Together for the first time in a comprehensive exhibition, Richard Prince: Protest Paintings (1986 – 1994) will be on view at Skarstedt London from October 2013. Protest Paintings is the artist’s sixth solo exhibition at Skarstedt. A detailed catalogue will be published on the Protest Paintings, marking the first publication to be devoted solely to this exceptional body of work.

Rising to prominence in the 1980s, Richard Prince is a celebrated pioneer of a critical approach to art making. Appropriating images and text from advertising and popular culture, his photographs, sculptures and paintings explore ideas of American identity and consumerism, whilst simultaneously challenging ideas of authorship and the privileged status of the unique artwork. Prince has been the subject of solo exhibitions at leading institutions worldwide, including Serpentine Gallery, London; Solomon R. Guggenheim Museum, New York; Whitney Museum of American Art, New York; and IVAM, Valencia amongst others.
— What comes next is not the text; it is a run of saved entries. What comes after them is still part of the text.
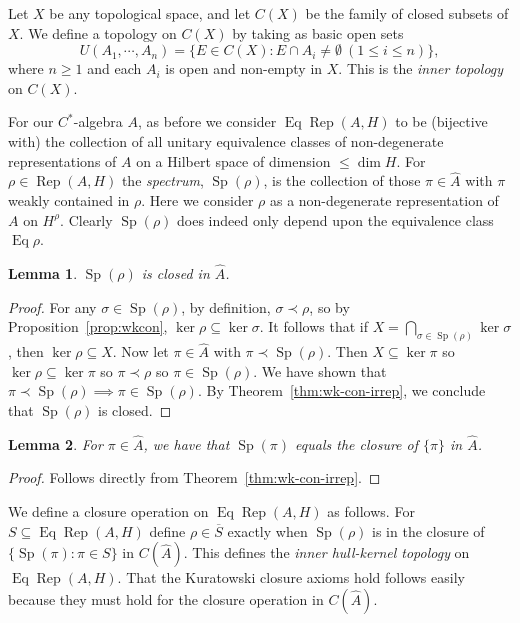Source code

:\documentclass[a4paper,11pt]{article}
\newcommand{\Rep}{\operatorname{Rep}}
\newcommand{\Eq}{\operatorname{Eq}}
\newcommand{\Sp}{\operatorname{Sp}}
\newtheorem{lemma}{Lemma}
\begin{document}
Let $X$ be any topological space, and let $C(X)$ be the family of closed subsets
of $X$.  We define a topology on $C(X)$ by taking as basic open sets
\[ U(A_1,\cdots,A_n) = \{ E\in C(X) : E \cap A_i\not=\emptyset \ (1 \leq i
\leq n) \}, \]
where $n\geq 1$ and each $A_i$ is open and non-empty in $X$.  This is the
\emph{inner topology} on $C(X)$.

For our $C^*$-algebra $A$, as before we consider $\Eq\Rep(A,H)$ to be (bijective
with) the collection of all unitary equivalence classes of non-degenerate
representations of $A$ on a Hilbert space of dimension $\leq\dim H$.  For
$\rho\in\Rep(A,H)$ the \emph{spectrum}, $\Sp(\rho)$, is the collection of those
$\pi\in\hat A$ with $\pi$ weakly contained in $\rho$.  Here we consider $\rho$
as a non-degenerate representation of $A$ on $H^\rho$.  Clearly $\Sp(\rho)$ does 
indeed only depend upon the equivalence class $\Eq\rho$.

\begin{lemma}
$\Sp(\rho)$ is closed in $\hat A$.
\end{lemma}
\begin{proof}
For any $\sigma\in\Sp(\rho)$, by definition, $\sigma\prec\rho$, so by
Proposition~\ref{prop:wkcon}, $\ker\rho \subseteq\ker\sigma$.  It follows
that if $X = \bigcap_{\sigma\in\Sp(\rho)} \ker \sigma$, then $\ker\rho \subseteq
X$.  Now let $\pi\in\hat A$ with $\pi\prec\Sp(\rho)$.  Then $X\subseteq\ker\pi$
so $\ker\rho \subseteq\ker\pi$ so $\pi\prec\rho$ so $\pi\in\Sp(\rho)$.  We have
shown that $\pi\prec\Sp(\rho) \implies \pi\in\Sp(\rho)$.  By 
Theorem~\ref{thm:wk-con-irrep}, we conclude that $\Sp(\rho)$ is closed.
\end{proof}

\begin{lemma}\label{lem:supp_in_dual_A}
For $\pi\in\hat A$, we have that $\Sp(\pi)$ equals the closure of $\{\pi\}$
in $\hat A$.
\end{lemma}
\begin{proof}
Follows directly from Theorem~\ref{thm:wk-con-irrep}.
\end{proof}

We define a closure operation on $\Eq\Rep(A,H)$ as follows.  For $S\subseteq
\Eq\Rep(A,H)$ define $\rho\in\overline{S}$ exactly when $\Sp(\rho)$ is in the
closure of $\{\Sp(\pi) : \pi\in S\}$ in $C(\hat A)$.  This defines the
\emph{inner hull-kernel topology} on $\Eq\Rep(A,H)$.  That the Kuratowski
closure axioms hold follows easily because they must hold for the closure
operation in $C(\hat A)$.
\end{document}
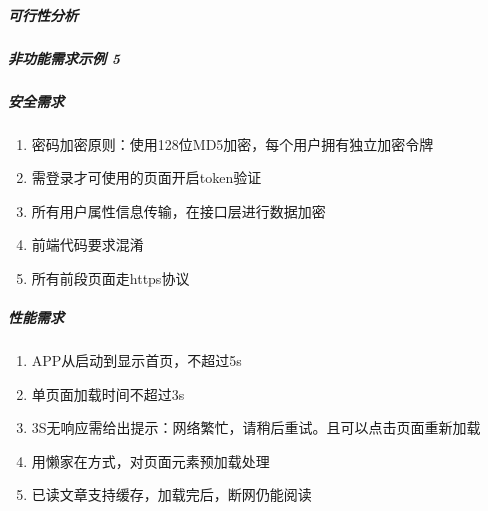 \documentclass[letterpaper,10pt,english]{sphinxmanual}
\begin{document}
\subparagraph{可行性分析}
\label{\detokenize{chapter_knowledge/MRD:id5}}


\subparagraph{非功能需求示例 5\sphinxfootnotemark[561]}
\label{\detokenize{chapter_knowledge/MRD:id6}}%
\begin{footnotetext}[561]\sphinxAtStartFootnote
{}
%
\end{footnotetext}\ignorespaces 

\subparagraph{安全需求}
\label{\detokenize{chapter_knowledge/MRD:id7}}\begin{enumerate}
%
\item {} 
密码加密原则：使用128位MD5加密，每个用户拥有独立加密令牌

\item {} 
需登录才可使用的页面开启token验证

\item {} 
所有用户属性信息传输，在接口层进行数据加密

\item {} 
前端代码要求混淆

\item {} 
所有前段页面走https协议

\end{enumerate}


\subparagraph{性能需求}
\label{\detokenize{chapter_knowledge/MRD:id8}}\begin{enumerate}
%
\item {} 
APP从启动到显示首页，不超过5s

\item {} 
单页面加载时间不超过3s

\item {} 
3S无响应需给出提示：网络繁忙，请稍后重试。且可以点击页面重新加载

\item {} 
用懒家在方式，对页面元素预加载处理

\item {} 
已读文章支持缓存，加载完后，断网仍能阅读

\end{enumerate}
\end{document}
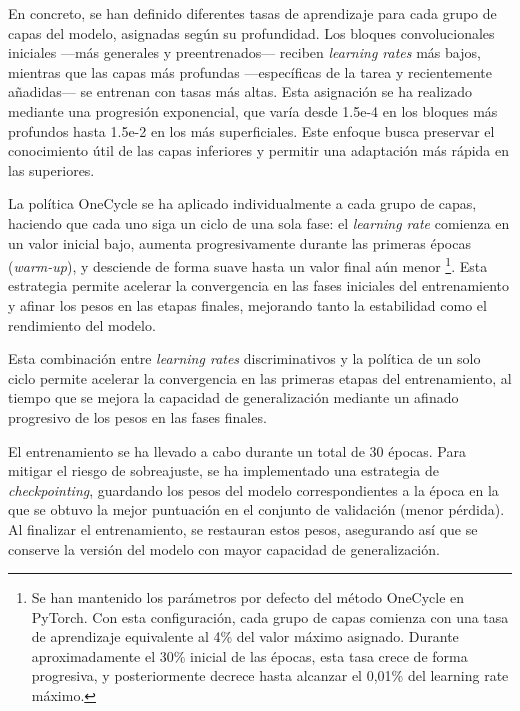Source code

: En concreto, se han definido diferentes tasas de aprendizaje para cada grupo de capas del modelo, asignadas 
según su profundidad. Los bloques convolucionales iniciales ---más generales y preentrenados--- reciben 
\textit{learning rates} más bajos, mientras que las capas más profundas ---específicas de la tarea y 
recientemente añadidas--- se entrenan con tasas más altas. Esta asignación se ha realizado mediante una 
progresión exponencial, que varía desde 1.5e-4 en los bloques más profundos hasta 1.5e-2 en los más 
superficiales. Este enfoque busca preservar el conocimiento útil de las capas inferiores y permitir una 
adaptación más rápida en las superiores.

La política OneCycle se ha aplicado individualmente a cada grupo de capas, haciendo que cada uno siga un 
ciclo de una sola fase:
el \textit{learning rate} comienza en un valor inicial bajo, aumenta progresivamente durante las primeras 
épocas (\textit{warm-up}), y desciende de forma suave hasta un valor final aún menor
\footnote{
    Se han mantenido los parámetros por defecto del método OneCycle en PyTorch. Con esta configuración, cada 
    grupo de capas comienza con una tasa de aprendizaje equivalente al 4\% del valor máximo asignado. Durante 
    aproximadamente el 30\% inicial de las épocas, esta tasa crece de forma progresiva, y posteriormente 
    decrece hasta alcanzar el 0,01\% del learning rate máximo.
}. 
Esta estrategia permite acelerar la convergencia en las fases iniciales del entrenamiento y afinar los pesos 
en las etapas finales, mejorando tanto la estabilidad como el rendimiento del modelo.

Esta combinación entre \textit{learning rates} discriminativos y la política de un solo ciclo permite 
acelerar la convergencia en las primeras etapas del entrenamiento, al tiempo que se mejora la capacidad de 
generalización mediante un afinado progresivo de los pesos en las fases finales.

El entrenamiento se ha llevado a cabo durante un total de 30 épocas. Para mitigar el riesgo de sobreajuste,
se ha implementado una estrategia de \textit{checkpointing}, guardando los pesos del modelo correspondientes 
a la época en la que se obtuvo la mejor puntuación en el conjunto de validación (menor pérdida).
Al finalizar el entrenamiento, se restauran estos pesos, asegurando así que se conserve la versión del modelo 
con mayor capacidad de generalización.



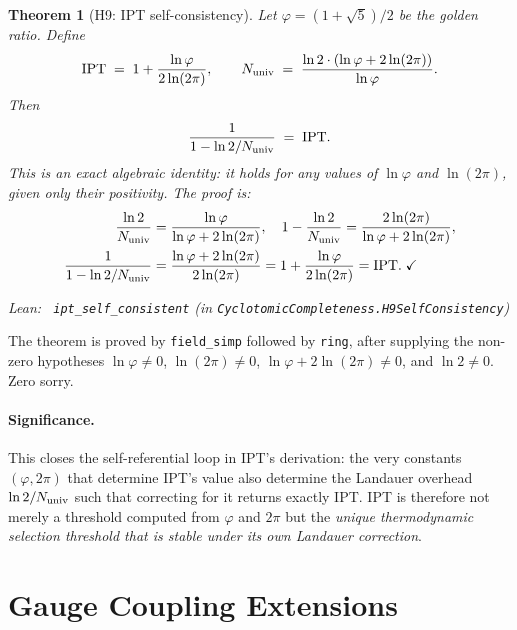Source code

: \documentclass[11pt,a4paper]{article}
\newenvironment{leanref}%
  {\par\smallskip\noindent\begingroup\raggedright\textup{Lean:}~}%
  {\par\endgroup}
\newtheorem{theorem}{Theorem}[section]
\theoremstyle{definition}
\begin{document}
\begin{theorem}[H9: IPT self-consistency]\label{thm:h9}
Let $\varphi = (1+\sqrt{5})/2$ be the golden ratio.  Define
\[
  \mathrm{IPT} \;=\; 1 + \frac{\ln\varphi}{2\ln(2\pi)}, \qquad
  N_{\rm univ} \;=\; \frac{\ln 2 \cdot (\ln\varphi + 2\ln(2\pi))}{\ln\varphi}.
\]
Then
\[
  \frac{1}{1 - \ln 2 / N_{\rm univ}} \;=\; \mathrm{IPT}.
\]
This is an exact algebraic identity: it holds for any values of $\ln\varphi$ and
$\ln(2\pi)$, given only their positivity.  The proof is:
\begin{align*}
  \frac{\ln 2}{N_{\rm univ}} &= \frac{\ln\varphi}{\ln\varphi + 2\ln(2\pi)},
  \quad
  1 - \frac{\ln 2}{N_{\rm univ}} = \frac{2\ln(2\pi)}{\ln\varphi + 2\ln(2\pi)}, \\
  \frac{1}{1 - \ln 2/N_{\rm univ}} &= \frac{\ln\varphi + 2\ln(2\pi)}{2\ln(2\pi)}
  = 1 + \frac{\ln\varphi}{2\ln(2\pi)} = \mathrm{IPT}. \;\checkmark
\end{align*}

\begin{leanref} \lstinline|ipt_self_consistent|
\textup{(in \texttt{CyclotomicCompleteness.H9SelfConsistency})}
\end{leanref}
\end{theorem}

The theorem is proved by \lstinline|field_simp| followed by \lstinline|ring|,
after supplying the non-zero hypotheses $\ln\varphi \neq 0$, $\ln(2\pi) \neq 0$,
$\ln\varphi + 2\ln(2\pi) \neq 0$, and $\ln 2 \neq 0$.  Zero sorry.

\paragraph{Significance.}  This closes the self-referential loop in IPT's derivation:
the very constants $(\varphi, 2\pi)$ that determine IPT's value also determine the
Landauer overhead $\ln 2/N_{\rm univ}$ such that correcting for it returns exactly IPT.
IPT is therefore not merely a threshold computed from $\varphi$ and $2\pi$ but the
\emph{unique thermodynamic selection threshold that is stable under its own Landauer
correction}.

\section{Gauge Coupling Extensions}\label{sec:gaugecoupling-ext}
\end{document}
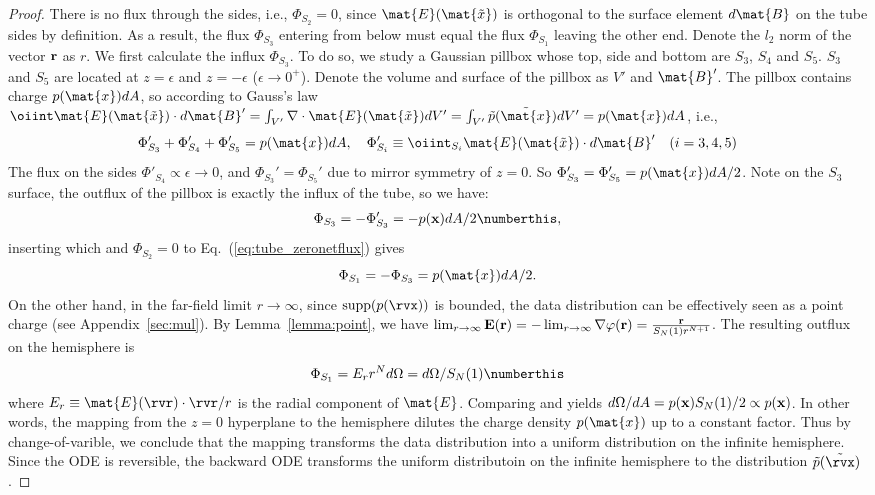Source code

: \begin{proof}
There is no flux through the sides, i.e., $\Phi_{S_2}=0$, since $\mat{E}(\mat{\tilde{x}})$ is orthogonal to the surface element $d\mat{B}$ on the tube sides by definition. As a result, the flux $\Phi_{S_3}$ entering from below must equal the flux $\Phi_{S_1}$ leaving the other end. Denote the $l_2$ norm of the vector ${\bf r}$ as $r$. We first calculate the influx $\Phi_{S_3}$. To do so, we study a Gaussian pillbox whose top, side and bottom are $S_3$, $S_4$ and $S_5$. $S_3$ and $S_5$ are located at $z=\epsilon$ and $z=-\epsilon$ ($\epsilon\to 0^+$). Denote the volume and surface of the pillbox as $V'$ and $\mat{B}'$. The pillbox contains charge $p(\mat{x})dA$, so according to Gauss's law $ \oiint \mat{E}(\mat{\tilde{x}})\cdot d\mat{B}'=\int_{V'} \nabla\cdot \mat{E}(\mat{\tilde{x}}) dV'=\int_{V'}\tilde{p}(\tilde{\mat{x}})dV'=p(\mat{x})dA$, i.e.,
\begin{equation}
    \Phi'_{S_3} + \Phi'_{S_4} + \Phi'_{S_5} = p(\mat{x})dA,\quad \Phi'_{S_i} \equiv \oiint_{S_i} \mat{E}(\mat{\tilde{x}})\cdot d\mat{B}' \quad (i=3,4,5)
\end{equation}
The flux on the sides $\Phi'_{S_4}\propto\epsilon\to 0$, and $\Phi_{S_3}'=\Phi_{S_5}'$ due to mirror symmetry of $z=0$. So $\Phi_{S_3}'=\Phi_{S_5}'=p(\mat{x})dA/2$.  Note on the $S_3$ surface, the outflux of the pillbox is exactly the influx of the tube, so we have:
\begin{align*}
    \Phi_{S_3}=-\Phi_{S_3}' = -p(\x)dA/2\numberthis \label{eq:in},
\end{align*}
inserting which and $\Phi_{S_2}=0$ to Eq.~(\ref{eq:tube_zeronetflux}) gives 
\begin{equation}\label{eq:Phi_S1_1}
    \Phi_{S_1} = -\Phi_{S_3} = p(\mat{x})dA/2.
\end{equation}
On the other hand, in the far-field limit $r\to\infty$, since $\textrm{supp}(p(\rvx))$ is bounded, the data distribution can be effectively seen as a point charge (see Appendix~\ref{sec:mul}). By Lemma~\ref{lemma:point}, we have $\lim_{r\to\infty}{\bf E}({\bf r})=- \lim_{r\to\infty}\nabla\varphi({\bf r}) = \frac{{{\bf r}}}{S_N(1) r^{N+1}}$. The resulting outflux on the hemisphere is
\begin{align*}
    \Phi_{S_1}=E_r r^N d\Omega=d\Omega/S_N(1) \numberthis \label{eq:out}
\end{align*}
where $E_r\equiv\mat{E}(\rvr) \cdot{\rvr}/{r}$ is the radial component of $\mat{E}$. Comparing  and  yields 
$d\Omega/dA=p({\bf x})S_N(1)/2\propto p({\bf x})$.
In other words, the mapping from the $z=0$ hyperplane to the hemisphere dilutes the charge density ${p}({\mat{x}})$ up to a constant factor. Thus by change-of-varible, we conclude that the mapping transforms the data distribution into a uniform distribution on the infinite hemisphere. Since the ODE is reversible, the backward ODE transforms the uniform distributoin on the infinite hemisphere to the distribution $\tilde{p}(\tilde{\rvx})$.
\end{proof}



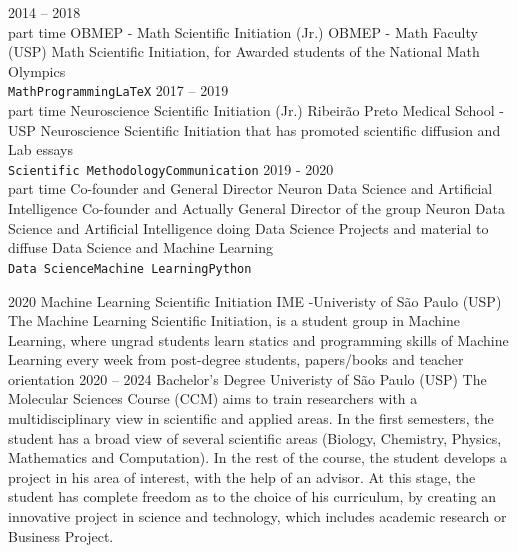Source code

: \documentclass[9pt]{developercv} %
\begin{document}
\begin{center}
\end{center}



\begin{entrylist}
	\entry
		{2014 -- 2018\\\footnotesize{part time}}
		{OBMEP - Math Scientific Initiation (Jr.)}
		{OBMEP - Math Faculty (USP)}
		{Math Scientific Initiation, for Awarded students of the National Math Olympics\\ \texttt{Math}\slashsep\texttt{Programming}\slashsep\texttt{\LaTeX}}
	\entry
		{2017 -- 2019\\\footnotesize{part time}}
		{Neuroscience Scientific Initiation (Jr.)}
		{Ribeirão Preto Medical School - USP}
		{Neuroscience Scientific Initiation that has promoted scientific diffusion and Lab essays \\ \texttt{Scientific Methodology}\slashsep\texttt{Communication}}
	\entry
		{2019 - 2020\\\footnotesize{part time}}
		{Co-founder and General Director}
		{Neuron Data Science and Artificial Intelligence }
		{Co-founder and Actually General Director of the group Neuron Data Science and Artificial Intelligence doing Data Science Projects and material to diffuse Data Science and Machine Learning \\ \texttt{Data Science}\slashsep\texttt{Machine Learning}\slashsep\texttt{Python}}
\end{entrylist}



\begin{entrylist}
	\entry
		{2020}
		{Machine Learning Scientific Initiation}
		{IME -Univeristy of São Paulo (USP)}
		{The Machine Learning Scientific Initiation, is a student group in Machine Learning, where ungrad students learn statics and programming skills of Machine Learning every week from post-degree students, papers/books and teacher orientation }
	\entry
		{2020 -- 2024}
		{Bachelor's Degree}
		{Univeristy of São Paulo (USP)}
		{The Molecular Sciences Course (CCM) aims to train researchers with a multidisciplinary view in scientific and applied areas. In the first semesters, the student has a broad view of several scientific areas (Biology, Chemistry, Physics, Mathematics and Computation). In the rest of the course, the student develops a project in his area of interest, with the help of an advisor. At this stage, the student has complete freedom as to the choice of his curriculum, by creating an innovative project in science and technology, which includes academic research or Business Project.}
\end{entrylist}
\end{document}
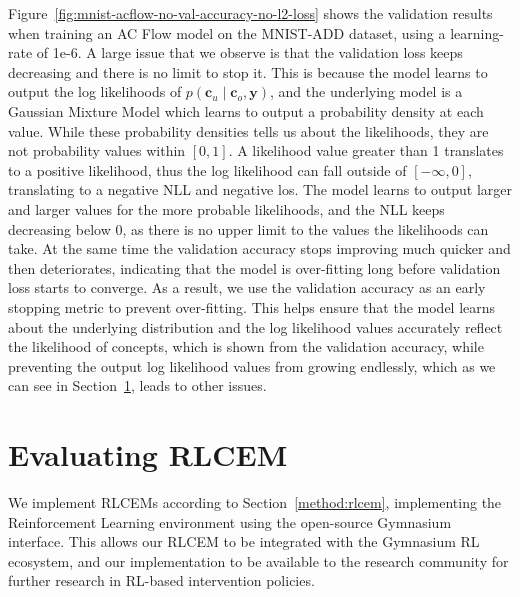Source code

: Figure~\ref{fig:mnist-acflow-no-val-accuracy-no-l2-loss} shows the 
validation results when training an AC Flow model
on the MNIST-ADD dataset, using a learning-rate of 1e-6.
A large issue that we observe is that the validation loss
keeps decreasing and there is no limit to stop it.
This is because the model learns to output the log likelihoods 
of $p(\mathbf{c}_u \mid \mathbf{c}_o, \mathbf{y})$, and the underlying
model is a Gaussian Mixture Model which learns to output
a probability density at each value. While these probability densities
tells us about the likelihoods,
they are not probability values within $[0,1]$. A likelihood value greater than 1 translates to a positive likelihood,
thus the log likelihood can fall outside of $[-\infty, 0]$,
translating to a negative NLL and negative los.
The model learns to output larger and larger
values for the more probable likelihoods, and the NLL keeps decreasing
below 0, as there is no upper limit to the values the likelihoods can take.
 At the same time the validation accuracy stops improving
 much quicker and then deteriorates, indicating that the model is over-fitting
long before validation loss starts to converge.
As a result, we use the validation accuracy as an early stopping
metric to prevent over-fitting. This helps ensure that 
the model learns about the underlying distribution and 
the log likelihood values accurately reflect the likelihood 
of concepts, which is 
shown from the validation accuracy, while preventing 
the output log likelihood values from growing endlessly, which
as we can see in Section~\ref{eval:rlcem-performance}, 
leads to other issues.

\section{Evaluating RLCEM}\label{eval:rlcem-performance}

We implement RLCEMs according to Section~\ref{method:rlcem},
implementing the Reinforcement Learning environment using the 
open-source
Gymnasium~\cite{gymnasium} interface. This allows our RLCEM to be integrated
 with the Gymnasium RL ecosystem, and our implementation
to be available to the research community for further research in 
RL-based intervention policies.

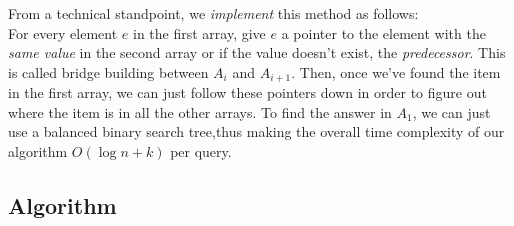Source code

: \documentclass[11pt]{article}
\begin{document}
From a technical standpoint, we \textit{implement} this method as follows: \\
For every element $e$ in the first array, give $e$ a pointer to the element with the \textit{same value} in the second array or if the value doesn't exist, the \textit{predecessor}. This is called bridge building between $A_i$ and $A_{i+1}$. Then, once we've found the item in the first array, we can just follow these pointers down in order to figure out where the item is in all the other arrays. To find the answer in $A_1$, we can just use a balanced binary search tree,thus making the overall time complexity of our algorithm $O(\log n + k)$ per query.







\subsection{Algorithm}
\begin{tcolorbox}[blanker,width=(\linewidth-3.5cm)]
\begin{algorithm}[H]
    \SetAlgoLined
    
    
    {
    }
    
    

\end{algorithm}
\end{tcolorbox}
\end{document}
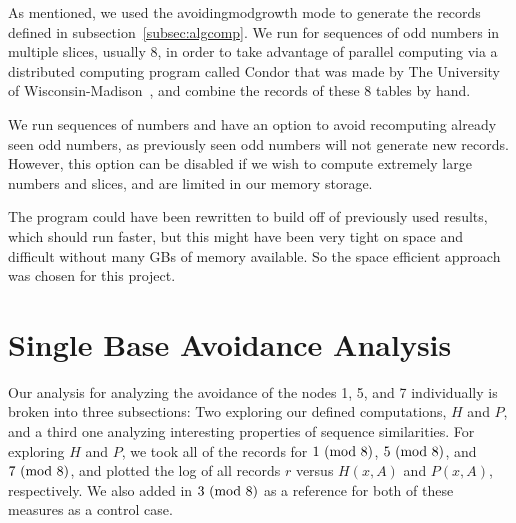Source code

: As mentioned, we used the avoidingmodgrowth mode to generate the records defined in subsection~\ref{subsec:algcomp}. We run for sequences of odd numbers in multiple slices, usually 8, in order to take advantage of parallel computing via a distributed computing program called Condor that was made by The University of Wisconsin-Madison~\cite{Thain:2005:DCP:1064323.1064336}, and combine the records of these 8 tables by hand. \par
We run sequences of numbers and have an option to avoid recomputing already seen odd numbers, as previously seen odd numbers will not generate new records. However, this option can be disabled if we wish to compute extremely large numbers and slices, and are limited in our memory storage. \par
The program could have been rewritten to build off of previously used results, which should run faster, but this might have been very tight on space and difficult without many GBs of memory available. So the space efficient approach was chosen for this project.
\section{Single Base Avoidance Analysis} \label{subsec:algsinglebase}
Our analysis for analyzing the avoidance of the nodes 1, 5, and 7 individually is broken into three subsections: Two exploring our defined computations, $H$ and $P$, and a third one analyzing interesting properties of sequence similarities.
For exploring $H$ and $P$, we took all of the records for $1 \ (\mathrm{mod}\ 8)$, $5 \ (\mathrm{mod}\ 8)$, and $7 \ (\mathrm{mod}\ 8)$, and plotted the log of all records $r$ versus $H(x,A)$ and $P(x,A)$, respectively. We also added in $3 \ (\mathrm{mod}\ 8)$ as a reference for both of these measures as a control case.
Painted on a vertical canvas in the shape of a protest placard, the Protest Paintings alternate between monochromatic minimalism and richly layered colourful abstraction. Incorporating recycled jokes, printed and hand-written, as well as mined pattern details silkscreened onto the canvas, these paintings are characteristic of Prince’s tenet of appropriation. A mainstay in his art, the classic one-liners offer comic respite, whilst also challenging the high/low art divide. Masking a menacing truth behind a veil of humour, the jokes are subversive in their purpose. As the curator Nancy Spector writes in an essay on Prince: ‘humor is a serious business.’ Featuring paintings from public and private collections, the exhibition demonstrates the breadth of Prince’s creativity in this singular body of work. The range of paintings on show includes monochrome canvases with printed and handwritten jokes, patterned canvases with block text and brightly coloured abstract compositions overlaid with graffiti and drip marks.

Purposefully ambiguous, the scrawled slogans resist interpretation, enacting their very own protest through language. Refusing to conform to the standards of the art value system, the Protest Paintings seemingly channel the spirit of the 1960’s counterculture, a defining era to which Prince bore witness.

In contrast to the formulaic design of the earlier Monochrome Joke paintings, in the Protest Paintings we see Prince’s full creative involvement. Carefully assembling different segments of canvas to form the symbolic crossbow shape of the protest placard, Prince combines gestural brushstrokes with underpainting, silkscreen and disjointed signs, to create a palimpsest of art historical reference and his own particular brand of humour. A visual expression of the performativity that is both characteristic of a protest and a constant element throughout Prince’s oeuvre, the Protest Paintings are a masterful example of Prince’s unique artistic practice.

Richard Prince was born in Panama in 1949. He began consolidating his style of appropriation during the early 1970s, whilst working at Time-Life publishing company in the tear-sheets department. A witness to the powerful impact of mass media images in shaping consumer culture, Prince furthered his exploration of the relationship between image and language, pairing jokes from books and magazines, typically satirical one-liners, with referential and non-referential imagery, mostly cartoons to create his celebrated Joke and White Paintings. Redefining concepts of authorship, ownership and the artist, Prince’s multifarious works demonstrate his avid engagement with the construction of American identity and the role contemporary culture has to play in its construction. His iconic photographs of Cowboys, as well as the sculptural Hoods, are a commentary on American consumerism and a constructed reality based on stereotyped notions of masculine virility. Other coveted series include his Nurse Paintings, which take figures from medical romance novels and transform them into striking, mysterious and oftentimes gruesome characters. Recent works are overtly painterly in nature and demonstrate his reverence for such 20th century masters of painting as Willem de Kooning. Richard Prince lives and works in Upstate New York.

Skarstedt was founded in 1994 by Per Skarstedt to mount historical exhibitions by contemporary European and American artists that had become the core of his specialty in Sweden and New York in the late 1980s and early 1990s. Skarstedt’s New York gallery is located on 79 Street and Madison Avenue in an historic building, formerly the renowned Rosenberg Gallery. In October 2012, Skarstedt opened its London space on Old Bond Street with the inaugural exhibition Andy Warhol: The American Indian.

Skarstedt’s programme reflects the gallery’s established area of expertise whilst also expanding its focus to include historically-researched exhibitions of museum quality. Skarstedt’s unique relationship with artists allows it to present exhibitions both on the primary and secondary markets, creating a dialogue between the generations. Skarstedt is committed to sharing both its aesthetic perspective and philosophical approach whilst working with prominent international museums and private collections around the world.